_DATA RECORDS_.
○ ○ ○ ○

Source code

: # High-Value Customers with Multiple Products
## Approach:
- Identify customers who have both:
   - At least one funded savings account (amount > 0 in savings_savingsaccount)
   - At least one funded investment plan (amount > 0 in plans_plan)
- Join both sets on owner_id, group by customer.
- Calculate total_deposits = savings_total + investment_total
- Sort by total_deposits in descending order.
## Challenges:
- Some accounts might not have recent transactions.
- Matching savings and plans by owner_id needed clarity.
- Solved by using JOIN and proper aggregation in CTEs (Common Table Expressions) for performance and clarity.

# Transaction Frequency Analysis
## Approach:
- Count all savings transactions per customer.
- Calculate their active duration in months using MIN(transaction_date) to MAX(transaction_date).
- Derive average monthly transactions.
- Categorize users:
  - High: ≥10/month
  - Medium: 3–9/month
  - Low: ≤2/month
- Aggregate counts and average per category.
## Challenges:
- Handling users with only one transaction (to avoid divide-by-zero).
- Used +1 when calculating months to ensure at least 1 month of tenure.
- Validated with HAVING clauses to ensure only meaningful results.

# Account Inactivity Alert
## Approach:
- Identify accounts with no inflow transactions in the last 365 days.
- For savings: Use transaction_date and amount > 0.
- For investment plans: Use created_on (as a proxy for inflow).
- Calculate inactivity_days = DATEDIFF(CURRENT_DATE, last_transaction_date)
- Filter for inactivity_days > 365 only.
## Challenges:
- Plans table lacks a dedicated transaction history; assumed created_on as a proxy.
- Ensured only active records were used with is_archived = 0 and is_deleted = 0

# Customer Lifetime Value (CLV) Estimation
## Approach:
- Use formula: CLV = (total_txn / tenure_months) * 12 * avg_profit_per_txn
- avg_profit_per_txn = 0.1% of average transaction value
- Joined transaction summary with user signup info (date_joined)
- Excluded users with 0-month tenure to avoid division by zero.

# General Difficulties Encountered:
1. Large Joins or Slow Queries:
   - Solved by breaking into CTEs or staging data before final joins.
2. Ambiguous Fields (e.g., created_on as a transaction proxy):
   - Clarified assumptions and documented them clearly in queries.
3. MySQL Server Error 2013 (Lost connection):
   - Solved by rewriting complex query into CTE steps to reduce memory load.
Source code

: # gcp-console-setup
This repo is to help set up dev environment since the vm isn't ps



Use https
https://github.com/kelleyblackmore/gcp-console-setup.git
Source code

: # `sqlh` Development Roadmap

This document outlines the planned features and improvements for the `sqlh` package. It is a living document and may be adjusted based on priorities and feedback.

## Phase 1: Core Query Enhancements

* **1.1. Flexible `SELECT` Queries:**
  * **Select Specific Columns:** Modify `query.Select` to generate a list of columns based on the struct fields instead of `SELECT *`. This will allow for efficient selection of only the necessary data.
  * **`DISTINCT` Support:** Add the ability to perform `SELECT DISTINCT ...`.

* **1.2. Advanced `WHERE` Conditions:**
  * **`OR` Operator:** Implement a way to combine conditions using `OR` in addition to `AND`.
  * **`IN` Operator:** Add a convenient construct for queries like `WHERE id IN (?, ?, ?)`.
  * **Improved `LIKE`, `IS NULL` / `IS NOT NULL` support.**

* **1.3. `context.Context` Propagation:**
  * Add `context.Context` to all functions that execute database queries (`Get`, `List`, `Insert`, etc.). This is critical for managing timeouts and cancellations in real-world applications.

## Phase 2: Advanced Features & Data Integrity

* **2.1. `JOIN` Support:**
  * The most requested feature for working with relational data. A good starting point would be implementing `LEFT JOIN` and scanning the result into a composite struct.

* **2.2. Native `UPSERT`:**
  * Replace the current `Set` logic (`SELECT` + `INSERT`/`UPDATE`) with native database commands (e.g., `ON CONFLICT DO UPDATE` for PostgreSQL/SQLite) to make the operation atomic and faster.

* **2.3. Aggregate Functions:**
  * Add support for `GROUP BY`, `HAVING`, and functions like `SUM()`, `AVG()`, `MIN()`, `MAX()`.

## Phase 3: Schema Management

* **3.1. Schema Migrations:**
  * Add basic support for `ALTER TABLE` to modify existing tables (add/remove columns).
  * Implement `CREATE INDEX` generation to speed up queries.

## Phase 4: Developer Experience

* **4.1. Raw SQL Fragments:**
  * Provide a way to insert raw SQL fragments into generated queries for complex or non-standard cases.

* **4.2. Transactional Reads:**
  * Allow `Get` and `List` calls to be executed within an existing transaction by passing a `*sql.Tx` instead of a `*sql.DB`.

○ ○ ○ ○

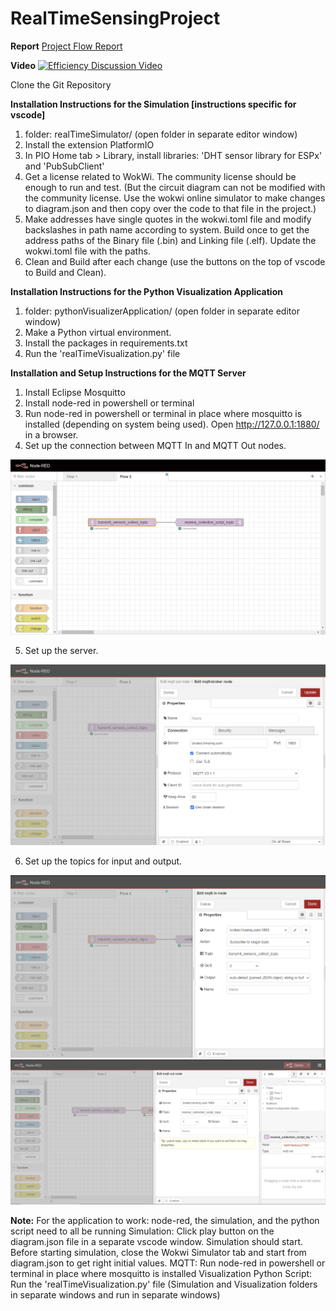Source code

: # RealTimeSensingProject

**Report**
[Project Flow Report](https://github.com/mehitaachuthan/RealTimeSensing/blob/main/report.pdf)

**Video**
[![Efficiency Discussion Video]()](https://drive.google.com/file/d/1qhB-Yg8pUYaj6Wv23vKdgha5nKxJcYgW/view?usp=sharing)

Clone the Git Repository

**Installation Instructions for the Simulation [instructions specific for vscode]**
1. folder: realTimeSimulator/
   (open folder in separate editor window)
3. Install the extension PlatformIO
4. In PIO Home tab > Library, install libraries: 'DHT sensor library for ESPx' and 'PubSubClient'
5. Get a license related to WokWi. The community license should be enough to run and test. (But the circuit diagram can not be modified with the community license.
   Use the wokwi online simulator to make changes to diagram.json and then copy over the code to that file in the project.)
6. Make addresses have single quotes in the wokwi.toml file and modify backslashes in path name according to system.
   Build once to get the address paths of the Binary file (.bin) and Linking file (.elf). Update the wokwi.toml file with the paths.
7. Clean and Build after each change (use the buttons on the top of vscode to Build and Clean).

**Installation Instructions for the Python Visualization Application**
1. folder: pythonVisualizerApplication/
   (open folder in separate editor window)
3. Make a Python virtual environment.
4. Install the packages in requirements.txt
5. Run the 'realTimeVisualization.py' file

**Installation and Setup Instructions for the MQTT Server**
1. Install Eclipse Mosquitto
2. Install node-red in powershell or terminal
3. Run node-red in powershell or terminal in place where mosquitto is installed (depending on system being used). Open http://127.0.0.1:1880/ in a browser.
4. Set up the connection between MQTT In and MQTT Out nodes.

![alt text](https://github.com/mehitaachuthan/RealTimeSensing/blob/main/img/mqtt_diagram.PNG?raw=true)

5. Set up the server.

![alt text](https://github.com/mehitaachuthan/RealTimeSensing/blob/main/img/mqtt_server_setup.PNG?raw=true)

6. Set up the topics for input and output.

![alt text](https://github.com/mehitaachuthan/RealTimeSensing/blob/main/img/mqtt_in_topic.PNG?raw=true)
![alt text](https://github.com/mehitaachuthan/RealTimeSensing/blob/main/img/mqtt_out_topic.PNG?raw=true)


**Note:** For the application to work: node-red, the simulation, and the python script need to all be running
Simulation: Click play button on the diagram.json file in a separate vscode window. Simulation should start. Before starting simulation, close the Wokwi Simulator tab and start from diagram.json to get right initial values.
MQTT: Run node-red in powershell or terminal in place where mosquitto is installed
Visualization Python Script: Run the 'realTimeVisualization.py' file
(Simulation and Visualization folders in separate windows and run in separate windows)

○ ○ ○ ○

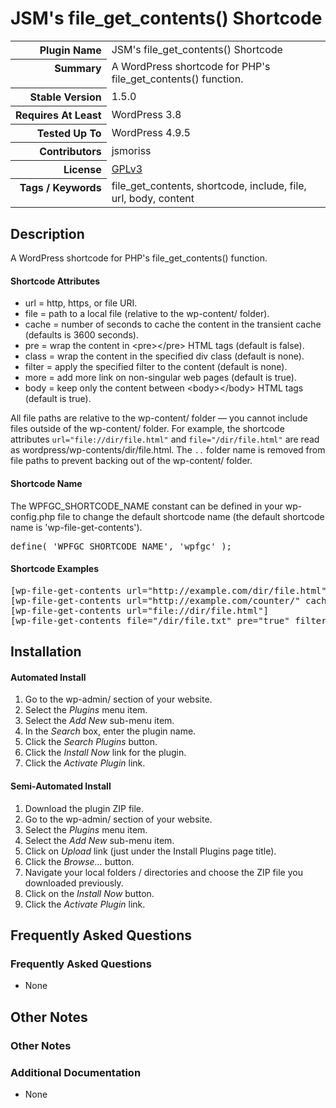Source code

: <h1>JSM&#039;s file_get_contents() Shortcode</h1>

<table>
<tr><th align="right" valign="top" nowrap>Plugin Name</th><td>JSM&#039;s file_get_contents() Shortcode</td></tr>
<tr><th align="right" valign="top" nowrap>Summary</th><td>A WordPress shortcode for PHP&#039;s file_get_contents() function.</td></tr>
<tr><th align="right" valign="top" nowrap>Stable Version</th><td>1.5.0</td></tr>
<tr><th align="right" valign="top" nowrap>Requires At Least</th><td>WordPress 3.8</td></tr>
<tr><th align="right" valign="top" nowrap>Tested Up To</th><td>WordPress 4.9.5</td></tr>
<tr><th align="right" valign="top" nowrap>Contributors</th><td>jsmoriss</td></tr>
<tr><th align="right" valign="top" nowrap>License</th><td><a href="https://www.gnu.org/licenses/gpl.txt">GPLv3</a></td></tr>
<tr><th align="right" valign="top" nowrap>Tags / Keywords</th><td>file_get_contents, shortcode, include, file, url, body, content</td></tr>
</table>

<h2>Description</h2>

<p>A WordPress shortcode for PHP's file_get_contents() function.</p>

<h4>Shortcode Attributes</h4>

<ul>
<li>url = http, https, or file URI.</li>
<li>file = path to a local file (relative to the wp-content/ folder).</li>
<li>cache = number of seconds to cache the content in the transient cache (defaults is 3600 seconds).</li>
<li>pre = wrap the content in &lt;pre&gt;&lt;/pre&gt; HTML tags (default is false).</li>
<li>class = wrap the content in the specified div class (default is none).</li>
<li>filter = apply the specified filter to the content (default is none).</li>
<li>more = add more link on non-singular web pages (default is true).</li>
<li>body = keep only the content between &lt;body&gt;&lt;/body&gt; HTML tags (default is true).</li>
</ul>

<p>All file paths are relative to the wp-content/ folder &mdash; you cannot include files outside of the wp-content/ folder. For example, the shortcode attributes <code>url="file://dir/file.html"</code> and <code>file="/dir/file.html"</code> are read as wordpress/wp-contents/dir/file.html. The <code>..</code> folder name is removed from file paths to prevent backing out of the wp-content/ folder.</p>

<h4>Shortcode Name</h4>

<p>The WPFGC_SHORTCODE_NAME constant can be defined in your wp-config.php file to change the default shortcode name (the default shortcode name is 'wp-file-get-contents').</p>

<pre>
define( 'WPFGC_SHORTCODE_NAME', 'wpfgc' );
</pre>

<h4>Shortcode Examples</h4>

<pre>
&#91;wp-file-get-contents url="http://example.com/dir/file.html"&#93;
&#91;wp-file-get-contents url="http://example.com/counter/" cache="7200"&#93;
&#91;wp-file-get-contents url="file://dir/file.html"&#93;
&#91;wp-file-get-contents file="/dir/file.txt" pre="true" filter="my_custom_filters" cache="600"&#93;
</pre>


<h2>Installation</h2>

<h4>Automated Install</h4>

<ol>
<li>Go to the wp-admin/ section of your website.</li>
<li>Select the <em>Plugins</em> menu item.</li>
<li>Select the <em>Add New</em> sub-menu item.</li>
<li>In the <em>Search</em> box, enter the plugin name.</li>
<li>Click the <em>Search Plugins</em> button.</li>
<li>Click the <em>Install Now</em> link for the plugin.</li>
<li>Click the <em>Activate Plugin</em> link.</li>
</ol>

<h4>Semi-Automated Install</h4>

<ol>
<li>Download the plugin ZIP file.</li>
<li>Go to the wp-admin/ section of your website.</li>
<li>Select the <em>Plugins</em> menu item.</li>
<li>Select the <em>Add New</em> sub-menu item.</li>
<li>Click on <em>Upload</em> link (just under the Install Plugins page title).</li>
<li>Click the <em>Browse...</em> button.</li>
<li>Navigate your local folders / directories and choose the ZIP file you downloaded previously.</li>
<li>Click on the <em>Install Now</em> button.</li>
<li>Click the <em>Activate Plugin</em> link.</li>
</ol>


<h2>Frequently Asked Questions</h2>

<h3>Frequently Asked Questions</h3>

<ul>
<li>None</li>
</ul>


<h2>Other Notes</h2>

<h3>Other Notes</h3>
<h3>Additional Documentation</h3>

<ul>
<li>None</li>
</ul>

○ ○ ○ ○

_GOAL OF THE EXERCISE_. From the data above, work out how many lines hold "Search". Answer with the number alone.

_SOLUTION BELOW_. 2